Senior Manager Commercial Regional 1 PT Pertamina Hulu Rokan, Rahmat Keslani, menilai komersialisasi Lapangan Sengeti akan mempercepat terbentuknya ekosistem gas di Provinsi Jambi.
“Semakin banyak lapangan gas yang berhasil dikomersialkan, semakin besar pula peluang hadirnya industri berbasis gas serta pembangunan infrastruktur energi yang dapat meningkatkan daya saing daerah,” katanya.
Gas dari Lapangan Sengeti akan dimanfaatkan oleh PT Perusahaan Gas Negara (Persero) Tbk untuk memenuhi kebutuhan pelanggan industri, pembangkit listrik, termasuk di wilayah Batam, serta sektor strategis lainnya sebagai bagian dari dukungan terhadap program swasembada energi nasional.

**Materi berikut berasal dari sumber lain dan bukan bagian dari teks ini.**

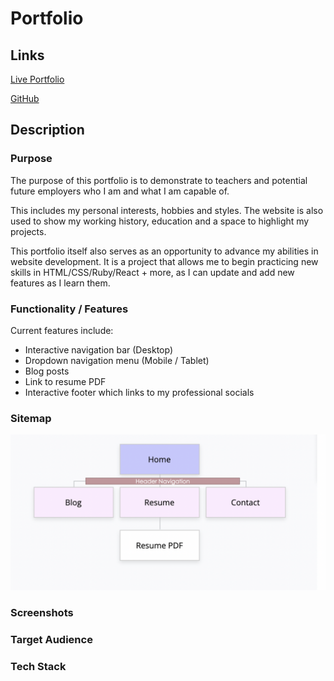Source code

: # Portfolio

## Links

[Live Portfolio](https://hmportfolio.netlify.app/index.html)

[GitHub](https://github.com/hannahgmacca/portfolio)

## Description

### Purpose

The purpose of this portfolio is to demonstrate to teachers and potential future employers who I am and what I am capable of.

This includes my personal interests, hobbies and styles. The website is also used to show my working history, education and a space to highlight my projects.

This portfolio itself also serves as an opportunity to advance my abilities in website development. It is a project that allows me to begin practicing new skills in HTML/CSS/Ruby/React + more, as I can update and add new features as I learn them.

### Functionality / Features

Current features include:
* Interactive navigation bar (Desktop)
* Dropdown navigation menu (Mobile / Tablet)
* Blog posts
* Link to resume PDF
* Interactive footer which links to my professional socials

### Sitemap

![Site-map](imgs/sitemap.png)

### Screenshots

### Target Audience

### Tech Stack

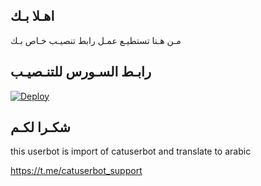 ## اهـلا بـك
مـن هـنا تستطيـع عمـل رابط تنصيـب خـاص بـك

## رابـط السـورس للتنـصيـب

[![Deploy](https://www.herokucdn.com/deploy/button.svg)](https://heroku.com/deploy?template=https://github.com/ttovenko/jmthon)

## شكـرا لكـم 


this userbot is import of catuserbot and translate to arabic

https://t.me/catuserbot_support
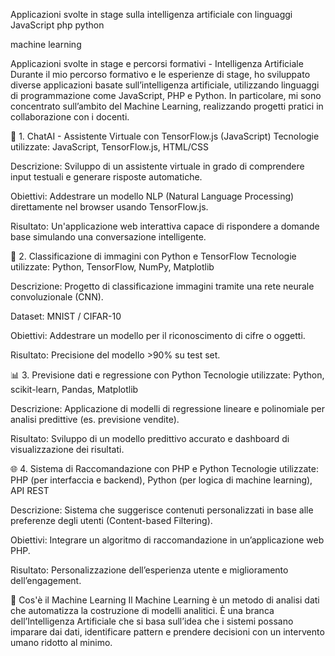 Applicazioni svolte in stage sulla intelligenza artificiale 
con linguaggi JavaScript php python  


machine learning


Applicazioni svolte in stage e percorsi formativi - Intelligenza Artificiale
Durante il mio percorso formativo e le esperienze di stage, ho sviluppato diverse applicazioni basate sull’intelligenza artificiale, utilizzando linguaggi di programmazione come JavaScript, PHP e Python. In particolare, mi sono concentrato sull’ambito del Machine Learning, realizzando progetti pratici in collaborazione con i docenti.

💬 1. ChatAI - Assistente Virtuale con TensorFlow.js (JavaScript)
Tecnologie utilizzate: JavaScript, TensorFlow.js, HTML/CSS

Descrizione: Sviluppo di un assistente virtuale in grado di comprendere input testuali e generare risposte automatiche.

Obiettivi: Addestrare un modello NLP (Natural Language Processing) direttamente nel browser usando TensorFlow.js.

Risultato: Un'applicazione web interattiva capace di rispondere a domande base simulando una conversazione intelligente.

🧠 2. Classificazione di immagini con Python e TensorFlow
Tecnologie utilizzate: Python, TensorFlow, NumPy, Matplotlib

Descrizione: Progetto di classificazione immagini tramite una rete neurale convoluzionale (CNN).

Dataset: MNIST / CIFAR-10

Obiettivi: Addestrare un modello per il riconoscimento di cifre o oggetti.

Risultato: Precisione del modello >90% su test set.

📊 3. Previsione dati e regressione con Python
Tecnologie utilizzate: Python, scikit-learn, Pandas, Matplotlib

Descrizione: Applicazione di modelli di regressione lineare e polinomiale per analisi predittive (es. previsione vendite).

Risultato: Sviluppo di un modello predittivo accurato e dashboard di visualizzazione dei risultati.

🌐 4. Sistema di Raccomandazione con PHP e Python
Tecnologie utilizzate: PHP (per interfaccia e backend), Python (per logica di machine learning), API REST

Descrizione: Sistema che suggerisce contenuti personalizzati in base alle preferenze degli utenti (Content-based Filtering).

Obiettivi: Integrare un algoritmo di raccomandazione in un’applicazione web PHP.

Risultato: Personalizzazione dell’esperienza utente e miglioramento dell’engagement.

🧪 Cos'è il Machine Learning
Il Machine Learning è un metodo di analisi dati che automatizza la costruzione di modelli analitici. È una branca dell’Intelligenza Artificiale che si basa sull’idea che i sistemi possano imparare dai dati, identificare pattern e prendere decisioni con un intervento umano ridotto al minimo.
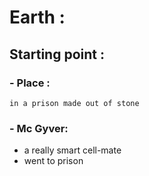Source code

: # Earth :

## Starting point :

### - Place : 
    in a prison made out of stone
### - Mc Gyver: 
- a really smart cell-mate 
- went to prison


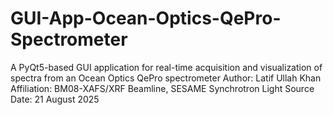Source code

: # GUI-App-Ocean-Optics-QePro-Spectrometer
A PyQt5-based GUI application for real-time acquisition and visualization of spectra from an Ocean Optics QePro spectrometer
Author: Latif Ullah Khan
Affiliation: BM08-XAFS/XRF Beamline, SESAME Synchrotron Light Source
Date: 21 August 2025
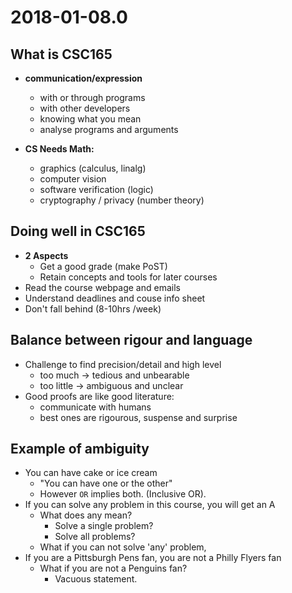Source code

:# 2018-01-08.0

## What is CSC165
*  **communication/expression**
   * with or through programs
   * with other developers
   * knowing what you mean
   * analyse programs and arguments

 * **CS Needs Math:**
   * graphics (calculus, linalg)
   * computer vision
   * software verification (logic)
   * cryptography / privacy (number theory)
   
  ## Doing well in CSC165
  
  * **2 Aspects**
    * Get a good grade (make PoST)
    * Retain concepts and tools for later courses
* Read the course webpage and emails
* Understand deadlines and couse info sheet
* Don't fall behind (8-10hrs /week)

## Balance between rigour and language
* Challenge to find precision/detail and high level
  * too much -> tedious and unbearable
  * too little -> ambiguous and unclear
* Good proofs are like good literature:
  * communicate with humans
  * best ones are rigourous, suspense and surprise

## Example of ambiguity
* You can have cake or ice cream
  * "You can have one or the other"
  * However `OR` implies both. (Inclusive OR).
* If you can solve any problem in this course, you will get an A
  * What does any mean? 
    * Solve a single problem?
    * Solve all problems?
  * What if you can not solve 'any' problem,
* If you are a Pittsburgh Pens fan, you are not a Philly Flyers fan
  * What if you are not a Penguins fan?
    * Vacuous statement.
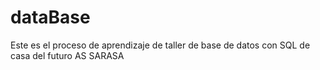 # dataBase
Este es el proceso de aprendizaje de taller de base de datos con SQL de casa del futuro AS SARASA
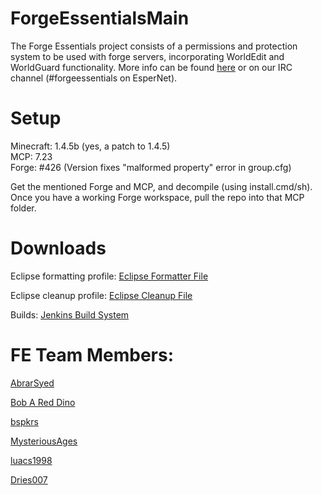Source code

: ForgeEssentialsMain
===================
The Forge Essentials project consists of a permissions and protection system to be used with forge servers, incorporating WorldEdit and WorldGuard functionality. More info can be found <a href="https://github.com/ForgeEssentials/ForgeEssentialsMain/wiki/About-ForgeEssentials">here</a> or on our IRC channel (#forgeessentials on EsperNet).

Setup
=====
Minecraft: 1.4.5b (yes, a patch to 1.4.5)  
MCP: 7.23  
Forge: #426 (Version fixes "malformed property" error in group.cfg)

Get the mentioned Forge and MCP, and decompile (using install.cmd/sh). Once you have a working Forge workspace, pull the repo into that MCP folder.


Downloads
=========
Eclipse formatting profile: <a href="https://dl.dropbox.com/u/31042110/eclipse%20Formatter%20Stuff/AbrarCodeFormatter.xml">Eclipse Formatter File</a>

Eclipse cleanup profile: <a href="https://dl.dropbox.com/u/31042110/eclipse%20Formatter%20Stuff/AbrarCodeCleanup.xml">Eclipse Cleanup File</a>

Builds: <a href="http://files.minecraftforge.net/ForgeEssentials/">Jenkins Build System</a>

FE Team Members:
================
<a href="https://github.com/AbrarSyed">AbrarSyed</a>  

<a href="https://github.com/Bob-A-Red-Dino">Bob A Red Dino</a>  

<a href="https://github.com/bspkrs">bspkrs</a>

<a href="https://github.com/MysteriousAges">MysteriousAges</a>

<a href="https://github.com/luacs1998">luacs1998</a>

<a href="https://github.com/dries007">Dries007</a>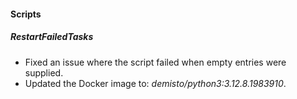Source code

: 
#### Scripts
##### RestartFailedTasks
- Fixed an issue where the script failed when empty entries were supplied.
- Updated the Docker image to: *demisto/python3:3.12.8.1983910*.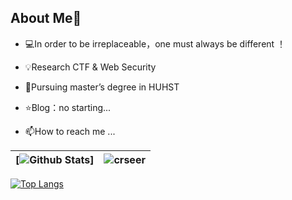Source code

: ## About Me👋
- 💻In order to be irreplaceable，one must always be different ！

- 💡Research  CTF & Web Security

- 🌱Pursuing master’s degree in HUHST

- ⭐️Blog：no starting...

- 📫How to reach me ...

| [![Github Stats](https://github-readme-stats.vercel.app/api?username=crseer&show_icons=true&theme=gruvbox_light&count_private=true&bg_color=DEG,C2FFD8,465EFB)] | ![crseer](https://count.getloli.com/get/@crseer?theme=rule34) |
| ------------------------------------------------------------ | ------------------------------------------------------------ |
[![Top Langs](https://github-readme-stats.vercel.app/api/top-langs?username=crseer)](https://github.com/crseer/github-readme-stats)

Mefredi menambahkan, monetisasi Sengeti menjadi pijakan bagi strategi jangka panjang Pertamina EP dalam mengembangkan potensi stranded gas di Jambi.
“Saat ini perusahaan juga tengah mempercepat proses komersialisasi beberapa lapangan lain, di antaranya Sungai Gelam yang saat ini sedang menunggu Penetapan Alokasi dan Harga serta izin prinsip tie in, Puspa dan Puspa Asri yang sedang diajukan permohonan Penetapan Alokasi dan Harga kepada Menteri ESDM, serta Simpang Tuan yang masih dalam tahap pematangan aspek teknis dan keekonomian,” jelasnya.
Ia memastikan Pertamina EP akan terus mengoptimalkan pengelolaan sumber daya migas nasional secara berkelanjutan. Monetisasi Lapangan Sengeti tidak hanya menjadi keberhasilan penjualan gas pertama setelah hampir satu dekade di Field Jambi, tetapi juga menjadi fondasi bagi percepatan pengembangan stranded gas lainnya guna meningkatkan nilai tambah bagi perusahaan. “”Mendukung pertumbuhan ekonomi daerah, serta memperkuat ketahanan energi Indonesia,” tutupnya.